LIVONIA, Mich. -- On the eve of a Michigan showdown, Mitt Romney and Rick Santorum swapped insults Monday in a struggle for the Republican presidential nomination growing so long and heated that party officials fretted openly that it could harm prospects for winning the White House this fall.
On this day, the subject was their competing plans for the economy.
"Senator Santorum is a nice guy, but he's never had a job in the private sector," Romney said as he and his closest rival charged across the state in a final day of campaigning.
Santorum said Romney's tax cut plans mirror the rhetoric of Occupy Wall Street and include "just more Obama-style class warfare."
The ubiquitous polls showed a close race in Michigan, where Romney was born and won a primary in his first bid for the White House in 2008.
Santorum surged unexpectedly into contention two weeks ago, benefiting from caucus victories in Minnesota and Colorado and stressing unflinching conservative views on social issues.

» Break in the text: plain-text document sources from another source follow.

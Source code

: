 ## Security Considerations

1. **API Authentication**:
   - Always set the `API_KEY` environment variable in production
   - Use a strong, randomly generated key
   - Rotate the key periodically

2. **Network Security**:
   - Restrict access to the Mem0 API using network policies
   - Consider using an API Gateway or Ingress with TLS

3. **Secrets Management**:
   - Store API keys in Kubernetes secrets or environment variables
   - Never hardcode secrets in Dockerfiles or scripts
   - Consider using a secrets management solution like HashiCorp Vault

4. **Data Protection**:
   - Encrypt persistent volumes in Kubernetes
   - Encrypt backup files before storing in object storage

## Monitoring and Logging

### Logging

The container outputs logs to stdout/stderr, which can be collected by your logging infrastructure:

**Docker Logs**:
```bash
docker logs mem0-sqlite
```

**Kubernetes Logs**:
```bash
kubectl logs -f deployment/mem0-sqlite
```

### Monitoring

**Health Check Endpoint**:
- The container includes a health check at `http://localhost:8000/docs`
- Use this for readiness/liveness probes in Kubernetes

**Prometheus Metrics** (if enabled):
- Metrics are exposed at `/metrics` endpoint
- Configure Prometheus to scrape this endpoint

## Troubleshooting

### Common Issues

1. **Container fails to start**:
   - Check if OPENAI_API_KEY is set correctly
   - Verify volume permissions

No matter the winner, the two men stand to split the 30 delegates at stake.
Romney is favored to capture Arizona and all 29 delegates in today's other primary. There, the campaigning has been scarce -- and the television commercials ever scarcer -- sure signs that Romney's rivals have scant hope of an upset.
The other two contenders, Newt Gingrich and Ron Paul, haven't made much effort in either Michigan or Arizona.
But Gingrich, a former House speaker, said Santorum could face a far different race if he loses to Romney in Michigan.
Though it's an important prize, Michigan is also a prelude to Washington's caucuses on Saturday, with 40 delegates at stake, and especially Super Tuesday on March 6, when 10 primaries and caucuses are on the ballot, with 419 delegates.
Romney has 123 delegates to 72 for Santorum, 32 for Gingrich and 19 for Paul in the AP count, with 1,144 required to win the nomination this summer at the Republican National Convention in Tampa, Fla.
Fifty of Romney's delegates were the result of a winner-take-all primary in Florida, meaning Santorum is nearly even with him elsewhere.
After Arizona, nearly all the remaining states will split their delegates based on the popular vote, making it harder for any candidate to shut out his rivals.